The Magic Of Starlings.

 I remember one winters evening when I was a child, walking through an underpass in Romford town centre. The kind of structure beloved of urban planners in the 50s and 60s, dishevelled by the 1980s and 90s of my childhood and youth. I recall reaching an open space at the bottom end of Romford Market, a sort of roundabout for pedestrians, open to the sky and fringed by small street trees. There was a cacophony in the skies, twittering, and the distinct whirring of hundreds of tiny wings. I was in the shadow of an urban murmuration, a big flock of starlings making their way to a communal roost somewhere else in town. I recall even at that young age, fascinated by anything small and flighted, being wonderstruck by this sensational display. Starlings are still common, but when I was a kid a flock of them could darken a grey Romford sky. Not so now. They have declined and become much scarcer since. While murmurations as big and bigger than that one I witnessed circa 1989 and still in single digits, still exist, they are few and far between, and invariably something of an avian tourist attraction, and very seldom in town centres. The Starling’s decline has been rapid, tragic and transformative.

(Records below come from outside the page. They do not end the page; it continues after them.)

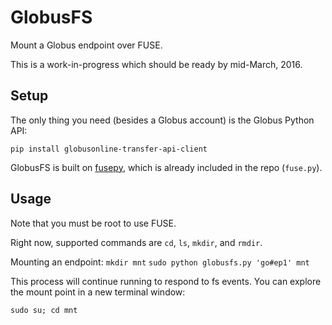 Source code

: # GlobusFS
Mount a Globus endpoint over FUSE.

This is a work-in-progress which should be ready by mid-March, 2016.

## Setup
The only thing you need (besides a Globus account) is the Globus Python API:

``pip install globusonline-transfer-api-client``

GlobusFS is built on [fusepy](https://github.com/terencehonles/fusepy), which
is already included in the repo (``fuse.py``).

## Usage
Note that you must be root to use FUSE.

Right now, supported commands are ``cd``, ``ls``, ``mkdir``, and ``rmdir``.

Mounting an endpoint:
``mkdir mnt``
``sudo python globusfs.py 'go#ep1' mnt``

This process will continue running to respond to fs events.
You can explore the mount point in a new terminal window:

``sudo su; cd mnt`` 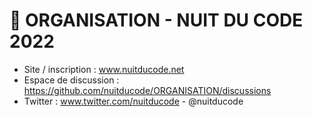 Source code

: # **🧙 ORGANISATION - NUIT DU CODE 2022**

* Site / inscription : www.nuitducode.net
* Espace de discussion :  https://github.com/nuitducode/ORGANISATION/discussions
* Twitter : www.twitter.com/nuitducode - @nuitducode
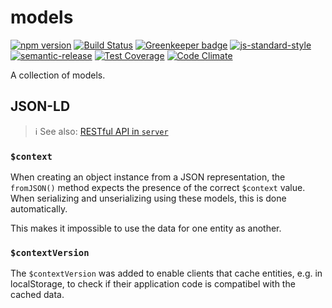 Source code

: # models

[![npm version](https://img.shields.io/npm/v/@rheactorjs/models.svg)](https://www.npmjs.com/package/@rheactorjs/models)
[![Build Status](https://travis-ci.org/RHeactorJS/models.svg?branch=master)](https://travis-ci.org/RHeactorJS/models)
[![Greenkeeper badge](https://badges.greenkeeper.io/RHeactorJS/models.svg)](https://greenkeeper.io/) 
[![js-standard-style](https://img.shields.io/badge/code%20style-standard-brightgreen.svg)](http://standardjs.com/)
[![semantic-release](https://img.shields.io/badge/semver-semantic%20release-e10079.svg)](https://github.com/semantic-release/semantic-release)
[![Test Coverage](https://codeclimate.com/github/RHeactorJS/models/badges/coverage.svg)](https://codeclimate.com/github/RHeactorJS/models/coverage)
[![Code Climate](https://codeclimate.com/github/RHeactorJS/models/badges/gpa.svg)](https://codeclimate.com/github/RHeactorJS/models)

A collection of models.

## JSON-LD

> :information_source: See also: [RESTful API in `server`](https://github.com/RHeactorJS/server/blob/master/README.md#restful-api)

### `$context`

When creating an object instance from a JSON representation, the `fromJSON()` method expects the presence of the correct `$context` value. When serializing and unserializing using these models, this is done automatically.

This makes it impossible to use the data for one entity as another.

### `$contextVersion`

The `$contextVersion` was added to enable clients that cache entities, e.g. in localStorage, to check if their application code is compatibel with the cached data.
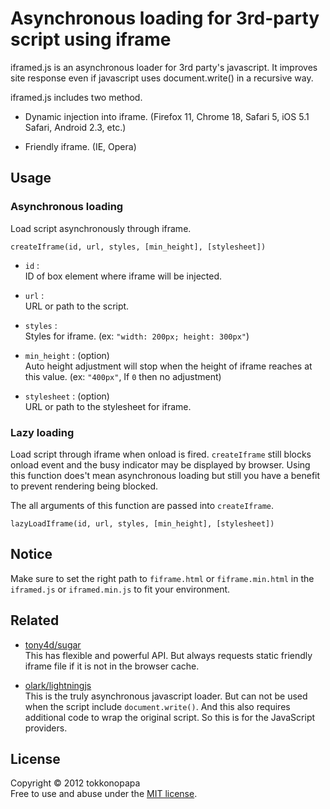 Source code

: Asynchronous loading for 3rd-party script using iframe
======================================================

iframed.js is an asynchronous loader for 3rd party's javascript.
It improves site response even if javascript uses document.write()
in a recursive way.

iframed.js includes two method.

* Dynamic injection into iframe. (Firefox 11, Chrome 18, Safari 5, 
  iOS 5.1 Safari, Android 2.3, etc.)

* Friendly iframe. (IE, Opera)

Usage
-----
### Asynchronous loading ###

Load script asynchronously through iframe.

    createIframe(id, url, styles, [min_height], [stylesheet])

*   `id` :  
    ID of box element where iframe will be injected.

*   `url` :  
    URL or path to the script.

*   `styles` :  
    Styles for iframe. (ex: `"width: 200px; height: 300px"`)

*   `min_height` : (option)  
    Auto height adjustment will stop when the height of iframe reaches at 
    this value. (ex: `"400px"`, If `0` then no adjustment)

*   `stylesheet` : (option)  
    URL or path to the stylesheet for iframe.

### Lazy loading ###
Load script through iframe when onload is fired. `createIframe` still blocks 
onload event and the busy indicator may be displayed by browser. Using this
function does't mean asynchronous loading but still you have a benefit to 
prevent rendering being blocked.

The all arguments of this function are passed into `createIframe`.

    lazyLoadIframe(id, url, styles, [min_height], [stylesheet])

Notice
------
Make sure to set the right path to `fiframe.html` or `fiframe.min.html` in the 
`iframed.js` or `iframed.min.js` to fit your environment.

Related
-------
- [tony4d/sugar](https://github.com/tony4d/sugar)  
    This has flexible and powerful API. But always requests static friendly 
    iframe file if it is not in the browser cache.

- [olark/lightningjs](https://github.com/olark/lightningjs)  
    This is the truly asynchronous javascript loader. But can not be used when 
    the script include `document.write()`. And this also requires additional 
    code to wrap the original script. So this is for the JavaScript providers.

License
-------
Copyright &copy; 2012 tokkonopapa  
Free to use and abuse under the [MIT license][MIT].
 
[MIT]: http://www.opensource.org/licenses/mit-license.php

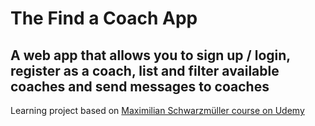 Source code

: # The Find a Coach App

## A web app that allows you to sign up / login, register as a coach, list and filter available coaches and send messages to coaches

Learning project based on [Maximilian Schwarzmüller course on Udemy](https://www.udemy.com/course/vuejs-2-the-complete-guide/)
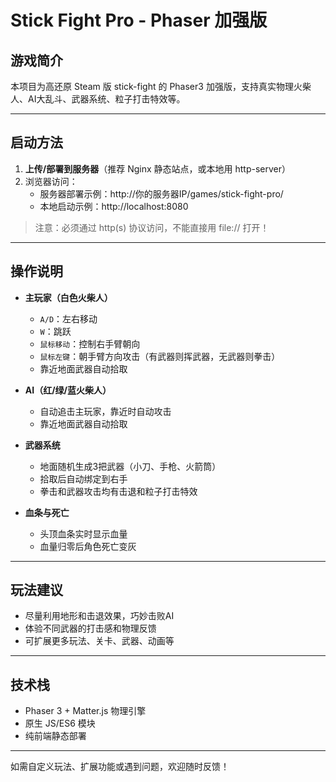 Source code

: # Stick Fight Pro - Phaser 加强版

## 游戏简介
本项目为高还原 Steam 版 stick-fight 的 Phaser3 加强版，支持真实物理火柴人、AI大乱斗、武器系统、粒子打击特效等。

---

## 启动方法

1. **上传/部署到服务器**（推荐 Nginx 静态站点，或本地用 http-server）
2. 浏览器访问：
   - 服务器部署示例：http://你的服务器IP/games/stick-fight-pro/
   - 本地启动示例：http://localhost:8080

> 注意：必须通过 http(s) 协议访问，不能直接用 file:// 打开！

---

## 操作说明

- **主玩家（白色火柴人）**
  - `A/D`：左右移动
  - `W`：跳跃
  - `鼠标移动`：控制右手臂朝向
  - `鼠标左键`：朝手臂方向攻击（有武器则挥武器，无武器则拳击）
  - 靠近地面武器自动拾取

- **AI（红/绿/蓝火柴人）**
  - 自动追击主玩家，靠近时自动攻击
  - 靠近地面武器自动拾取

- **武器系统**
  - 地面随机生成3把武器（小刀、手枪、火箭筒）
  - 拾取后自动绑定到右手
  - 拳击和武器攻击均有击退和粒子打击特效

- **血条与死亡**
  - 头顶血条实时显示血量
  - 血量归零后角色死亡变灰

---

## 玩法建议
- 尽量利用地形和击退效果，巧妙击败AI
- 体验不同武器的打击感和物理反馈
- 可扩展更多玩法、关卡、武器、动画等

---

## 技术栈
- Phaser 3 + Matter.js 物理引擎
- 原生 JS/ES6 模块
- 纯前端静态部署

---

如需自定义玩法、扩展功能或遇到问题，欢迎随时反馈！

Starlings in Cromer, spring 2022


Starlings are familiar, if not the most popular of garden visitors, I recall my aunt referring to the small bands of starlings which visited her bird table of a winters morning in the 1990s as a ‘raiding party,’ and even today they make short work of the fat balls and sunflower seeds we leave out for them. A pair attempted to nest in the apple tree in the back garden this summer, a glorious, noisy nest in a natural tree hole. They lack the tidy, hygienic practices of Blue Tits and other small passerines, which carefully move the fecal sacs away from the nest to avoid giving away its location. A static waterfall of white bird poo coated the bark beneath the hole. The adults were noisy too, attacking any magpie which landed in the adjacent trees. Sadly, I fear their efforts were not enough to protect their chicks from the big, mean corvids, as the nest fell silent one day, and no brown coated juveniles were seen on the lawn as I had hoped. I believe the garden nest of which I was most proud was not successful.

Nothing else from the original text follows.